◆ Available data:
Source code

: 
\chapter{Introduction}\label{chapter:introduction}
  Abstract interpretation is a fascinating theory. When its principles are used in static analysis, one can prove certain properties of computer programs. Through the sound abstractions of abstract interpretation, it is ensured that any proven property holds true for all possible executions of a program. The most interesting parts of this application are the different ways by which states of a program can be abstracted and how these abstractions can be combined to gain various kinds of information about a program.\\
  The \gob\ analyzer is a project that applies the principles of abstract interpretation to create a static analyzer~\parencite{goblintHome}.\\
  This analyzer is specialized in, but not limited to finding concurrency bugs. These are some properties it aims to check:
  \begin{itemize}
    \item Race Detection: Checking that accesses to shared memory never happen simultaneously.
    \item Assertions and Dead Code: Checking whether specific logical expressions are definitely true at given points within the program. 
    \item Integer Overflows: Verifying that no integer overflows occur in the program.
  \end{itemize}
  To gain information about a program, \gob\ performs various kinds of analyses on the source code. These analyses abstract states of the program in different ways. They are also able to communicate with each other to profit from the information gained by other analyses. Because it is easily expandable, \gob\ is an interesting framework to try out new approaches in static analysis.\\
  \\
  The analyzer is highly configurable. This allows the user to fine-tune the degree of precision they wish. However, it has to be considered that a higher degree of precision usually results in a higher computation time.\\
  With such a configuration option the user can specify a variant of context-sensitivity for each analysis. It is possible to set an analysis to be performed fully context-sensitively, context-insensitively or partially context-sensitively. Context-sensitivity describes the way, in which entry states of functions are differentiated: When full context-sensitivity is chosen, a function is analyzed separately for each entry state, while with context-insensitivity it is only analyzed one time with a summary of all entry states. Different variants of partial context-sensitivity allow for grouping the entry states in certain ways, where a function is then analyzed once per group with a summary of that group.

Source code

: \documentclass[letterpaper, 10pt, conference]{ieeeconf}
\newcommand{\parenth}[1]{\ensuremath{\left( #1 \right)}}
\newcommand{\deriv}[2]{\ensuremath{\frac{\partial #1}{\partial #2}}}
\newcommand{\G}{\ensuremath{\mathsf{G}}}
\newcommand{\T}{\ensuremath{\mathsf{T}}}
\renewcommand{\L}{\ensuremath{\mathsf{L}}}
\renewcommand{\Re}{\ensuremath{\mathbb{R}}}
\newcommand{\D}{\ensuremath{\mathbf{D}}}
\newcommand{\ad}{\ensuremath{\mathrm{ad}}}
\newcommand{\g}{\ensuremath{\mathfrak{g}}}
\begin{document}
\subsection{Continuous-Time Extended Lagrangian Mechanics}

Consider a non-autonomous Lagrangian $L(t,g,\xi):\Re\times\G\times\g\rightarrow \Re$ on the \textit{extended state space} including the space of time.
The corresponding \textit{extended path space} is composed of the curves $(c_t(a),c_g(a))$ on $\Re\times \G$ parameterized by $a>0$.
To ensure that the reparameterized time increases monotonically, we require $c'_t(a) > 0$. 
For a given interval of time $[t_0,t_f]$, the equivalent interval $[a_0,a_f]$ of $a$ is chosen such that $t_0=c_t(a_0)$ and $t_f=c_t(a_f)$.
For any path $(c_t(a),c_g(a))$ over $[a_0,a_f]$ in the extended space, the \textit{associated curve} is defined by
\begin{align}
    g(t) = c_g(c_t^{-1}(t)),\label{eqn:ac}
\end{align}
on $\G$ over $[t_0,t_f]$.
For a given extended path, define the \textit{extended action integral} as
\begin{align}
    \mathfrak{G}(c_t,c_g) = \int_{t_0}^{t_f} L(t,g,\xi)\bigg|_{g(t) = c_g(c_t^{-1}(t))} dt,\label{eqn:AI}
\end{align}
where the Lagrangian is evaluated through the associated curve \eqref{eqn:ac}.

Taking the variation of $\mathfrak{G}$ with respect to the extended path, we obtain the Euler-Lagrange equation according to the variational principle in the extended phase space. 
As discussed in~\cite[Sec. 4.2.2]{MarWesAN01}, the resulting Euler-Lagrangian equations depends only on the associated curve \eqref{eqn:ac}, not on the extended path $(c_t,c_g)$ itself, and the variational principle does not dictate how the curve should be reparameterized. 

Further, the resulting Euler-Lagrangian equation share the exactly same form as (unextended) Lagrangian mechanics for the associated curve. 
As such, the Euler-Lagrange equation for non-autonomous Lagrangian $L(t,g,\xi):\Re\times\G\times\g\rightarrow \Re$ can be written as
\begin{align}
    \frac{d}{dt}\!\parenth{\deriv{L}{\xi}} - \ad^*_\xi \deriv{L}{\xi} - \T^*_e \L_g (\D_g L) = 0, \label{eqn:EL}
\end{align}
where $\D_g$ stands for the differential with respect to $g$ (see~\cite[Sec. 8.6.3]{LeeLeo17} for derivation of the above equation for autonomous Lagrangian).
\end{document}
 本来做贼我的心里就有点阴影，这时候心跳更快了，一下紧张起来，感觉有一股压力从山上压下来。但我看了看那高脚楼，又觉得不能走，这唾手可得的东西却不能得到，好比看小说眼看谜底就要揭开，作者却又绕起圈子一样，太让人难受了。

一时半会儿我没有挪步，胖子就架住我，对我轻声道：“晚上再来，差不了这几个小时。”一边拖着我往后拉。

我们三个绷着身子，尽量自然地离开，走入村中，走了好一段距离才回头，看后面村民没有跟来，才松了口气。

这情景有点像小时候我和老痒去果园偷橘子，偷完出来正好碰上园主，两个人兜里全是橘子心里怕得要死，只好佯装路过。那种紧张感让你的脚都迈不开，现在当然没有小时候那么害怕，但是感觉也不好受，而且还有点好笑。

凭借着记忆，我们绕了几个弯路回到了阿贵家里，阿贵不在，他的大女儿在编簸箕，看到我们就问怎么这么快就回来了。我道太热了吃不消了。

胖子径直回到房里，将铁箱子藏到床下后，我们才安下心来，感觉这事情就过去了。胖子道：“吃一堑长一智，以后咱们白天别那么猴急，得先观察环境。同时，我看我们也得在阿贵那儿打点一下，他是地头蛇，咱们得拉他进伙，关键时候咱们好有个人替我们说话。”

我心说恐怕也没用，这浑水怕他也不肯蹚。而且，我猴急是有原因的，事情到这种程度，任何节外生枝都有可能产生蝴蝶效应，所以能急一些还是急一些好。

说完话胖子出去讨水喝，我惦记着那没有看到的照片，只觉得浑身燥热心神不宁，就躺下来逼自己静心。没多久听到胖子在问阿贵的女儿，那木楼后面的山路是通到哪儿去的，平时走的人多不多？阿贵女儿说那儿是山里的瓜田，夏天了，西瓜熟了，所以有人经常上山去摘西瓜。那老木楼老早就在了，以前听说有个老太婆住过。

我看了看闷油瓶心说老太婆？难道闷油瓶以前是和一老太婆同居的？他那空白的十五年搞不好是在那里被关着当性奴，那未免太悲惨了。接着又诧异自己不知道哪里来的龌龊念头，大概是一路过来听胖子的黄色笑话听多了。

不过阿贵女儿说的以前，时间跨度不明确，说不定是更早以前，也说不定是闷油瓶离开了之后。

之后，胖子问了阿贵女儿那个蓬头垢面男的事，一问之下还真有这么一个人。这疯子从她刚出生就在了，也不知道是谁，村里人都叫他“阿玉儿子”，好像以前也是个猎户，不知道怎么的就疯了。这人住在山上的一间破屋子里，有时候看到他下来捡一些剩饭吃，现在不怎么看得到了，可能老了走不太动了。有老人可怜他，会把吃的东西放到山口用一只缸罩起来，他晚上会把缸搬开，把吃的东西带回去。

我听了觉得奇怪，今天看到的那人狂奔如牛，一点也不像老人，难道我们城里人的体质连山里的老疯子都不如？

◆ Exercise details:
In full and without alteration, output the listing.

◆ Solution to the problem:
Source code

: 
\chapter{Introduction}\label{chapter:introduction}
  Abstract interpretation is a fascinating theory. When its principles are used in static analysis, one can prove certain properties of computer programs. Through the sound abstractions of abstract interpretation, it is ensured that any proven property holds true for all possible executions of a program. The most interesting parts of this application are the different ways by which states of a program can be abstracted and how these abstractions can be combined to gain various kinds of information about a program.\\
  The \gob\ analyzer is a project that applies the principles of abstract interpretation to create a static analyzer~\parencite{goblintHome}.\\
  This analyzer is specialized in, but not limited to finding concurrency bugs. These are some properties it aims to check:
  \begin{itemize}
    \item Race Detection: Checking that accesses to shared memory never happen simultaneously.
    \item Assertions and Dead Code: Checking whether specific logical expressions are definitely true at given points within the program. 
    \item Integer Overflows: Verifying that no integer overflows occur in the program.
  \end{itemize}
  To gain information about a program, \gob\ performs various kinds of analyses on the source code. These analyses abstract states of the program in different ways. They are also able to communicate with each other to profit from the information gained by other analyses. Because it is easily expandable, \gob\ is an interesting framework to try out new approaches in static analysis.\\
  \\
  The analyzer is highly configurable. This allows the user to fine-tune the degree of precision they wish. However, it has to be considered that a higher degree of precision usually results in a higher computation time.\\
  With such a configuration option the user can specify a variant of context-sensitivity for each analysis. It is possible to set an analysis to be performed fully context-sensitively, context-insensitively or partially context-sensitively. Context-sensitivity describes the way, in which entry states of functions are differentiated: When full context-sensitivity is chosen, a function is analyzed separately for each entry state, while with context-insensitivity it is only analyzed one time with a summary of all entry states. Different variants of partial context-sensitivity allow for grouping the entry states in certain ways, where a function is then analyzed once per group with a summary of that group.

Source code

: \documentclass[letterpaper, 10pt, conference]{ieeeconf}
\newcommand{\parenth}[1]{\ensuremath{\left( #1 \right)}}
\newcommand{\deriv}[2]{\ensuremath{\frac{\partial #1}{\partial #2}}}
\newcommand{\G}{\ensuremath{\mathsf{G}}}
\newcommand{\T}{\ensuremath{\mathsf{T}}}
\renewcommand{\L}{\ensuremath{\mathsf{L}}}
\renewcommand{\Re}{\ensuremath{\mathbb{R}}}
\newcommand{\D}{\ensuremath{\mathbf{D}}}
\newcommand{\ad}{\ensuremath{\mathrm{ad}}}
\newcommand{\g}{\ensuremath{\mathfrak{g}}}
\begin{document}
\subsection{Continuous-Time Extended Lagrangian Mechanics}

Consider a non-autonomous Lagrangian $L(t,g,\xi):\Re\times\G\times\g\rightarrow \Re$ on the \textit{extended state space} including the space of time.
The corresponding \textit{extended path space} is composed of the curves $(c_t(a),c_g(a))$ on $\Re\times \G$ parameterized by $a>0$.
To ensure that the reparameterized time increases monotonically, we require $c'_t(a) > 0$. 
For a given interval of time $[t_0,t_f]$, the equivalent interval $[a_0,a_f]$ of $a$ is chosen such that $t_0=c_t(a_0)$ and $t_f=c_t(a_f)$.
For any path $(c_t(a),c_g(a))$ over $[a_0,a_f]$ in the extended space, the \textit{associated curve} is defined by
\begin{align}
    g(t) = c_g(c_t^{-1}(t)),\label{eqn:ac}
\end{align}
on $\G$ over $[t_0,t_f]$.
For a given extended path, define the \textit{extended action integral} as
\begin{align}
    \mathfrak{G}(c_t,c_g) = \int_{t_0}^{t_f} L(t,g,\xi)\bigg|_{g(t) = c_g(c_t^{-1}(t))} dt,\label{eqn:AI}
\end{align}
where the Lagrangian is evaluated through the associated curve \eqref{eqn:ac}.

Taking the variation of $\mathfrak{G}$ with respect to the extended path, we obtain the Euler-Lagrange equation according to the variational principle in the extended phase space. 
As discussed in~\cite[Sec. 4.2.2]{MarWesAN01}, the resulting Euler-Lagrangian equations depends only on the associated curve \eqref{eqn:ac}, not on the extended path $(c_t,c_g)$ itself, and the variational principle does not dictate how the curve should be reparameterized. 

Further, the resulting Euler-Lagrangian equation share the exactly same form as (unextended) Lagrangian mechanics for the associated curve. 
As such, the Euler-Lagrange equation for non-autonomous Lagrangian $L(t,g,\xi):\Re\times\G\times\g\rightarrow \Re$ can be written as
\begin{align}
    \frac{d}{dt}\!\parenth{\deriv{L}{\xi}} - \ad^*_\xi \deriv{L}{\xi} - \T^*_e \L_g (\D_g L) = 0, \label{eqn:EL}
\end{align}
where $\D_g$ stands for the differential with respect to $g$ (see~\cite[Sec. 8.6.3]{LeeLeo17} for derivation of the above equation for autonomous Lagrangian).
\end{document}
 本来做贼我的心里就有点阴影，这时候心跳更快了，一下紧张起来，感觉有一股压力从山上压下来。但我看了看那高脚楼，又觉得不能走，这唾手可得的东西却不能得到，好比看小说眼看谜底就要揭开，作者却又绕起圈子一样，太让人难受了。

一时半会儿我没有挪步，胖子就架住我，对我轻声道：“晚上再来，差不了这几个小时。”一边拖着我往后拉。

我们三个绷着身子，尽量自然地离开，走入村中，走了好一段距离才回头，看后面村民没有跟来，才松了口气。

这情景有点像小时候我和老痒去果园偷橘子，偷完出来正好碰上园主，两个人兜里全是橘子心里怕得要死，只好佯装路过。那种紧张感让你的脚都迈不开，现在当然没有小时候那么害怕，但是感觉也不好受，而且还有点好笑。

凭借着记忆，我们绕了几个弯路回到了阿贵家里，阿贵不在，他的大女儿在编簸箕，看到我们就问怎么这么快就回来了。我道太热了吃不消了。

胖子径直回到房里，将铁箱子藏到床下后，我们才安下心来，感觉这事情就过去了。胖子道：“吃一堑长一智，以后咱们白天别那么猴急，得先观察环境。同时，我看我们也得在阿贵那儿打点一下，他是地头蛇，咱们得拉他进伙，关键时候咱们好有个人替我们说话。”

我心说恐怕也没用，这浑水怕他也不肯蹚。而且，我猴急是有原因的，事情到这种程度，任何节外生枝都有可能产生蝴蝶效应，所以能急一些还是急一些好。

说完话胖子出去讨水喝，我惦记着那没有看到的照片，只觉得浑身燥热心神不宁，就躺下来逼自己静心。没多久听到胖子在问阿贵的女儿，那木楼后面的山路是通到哪儿去的，平时走的人多不多？阿贵女儿说那儿是山里的瓜田，夏天了，西瓜熟了，所以有人经常上山去摘西瓜。那老木楼老早就在了，以前听说有个老太婆住过。

我看了看闷油瓶心说老太婆？难道闷油瓶以前是和一老太婆同居的？他那空白的十五年搞不好是在那里被关着当性奴，那未免太悲惨了。接着又诧异自己不知道哪里来的龌龊念头，大概是一路过来听胖子的黄色笑话听多了。

不过阿贵女儿说的以前，时间跨度不明确，说不定是更早以前，也说不定是闷油瓶离开了之后。

之后，胖子问了阿贵女儿那个蓬头垢面男的事，一问之下还真有这么一个人。这疯子从她刚出生就在了，也不知道是谁，村里人都叫他“阿玉儿子”，好像以前也是个猎户，不知道怎么的就疯了。这人住在山上的一间破屋子里，有时候看到他下来捡一些剩饭吃，现在不怎么看得到了，可能老了走不太动了。有老人可怜他，会把吃的东西放到山口用一只缸罩起来，他晚上会把缸搬开，把吃的东西带回去。

我听了觉得奇怪，今天看到的那人狂奔如牛，一点也不像老人，难道我们城里人的体质连山里的老疯子都不如？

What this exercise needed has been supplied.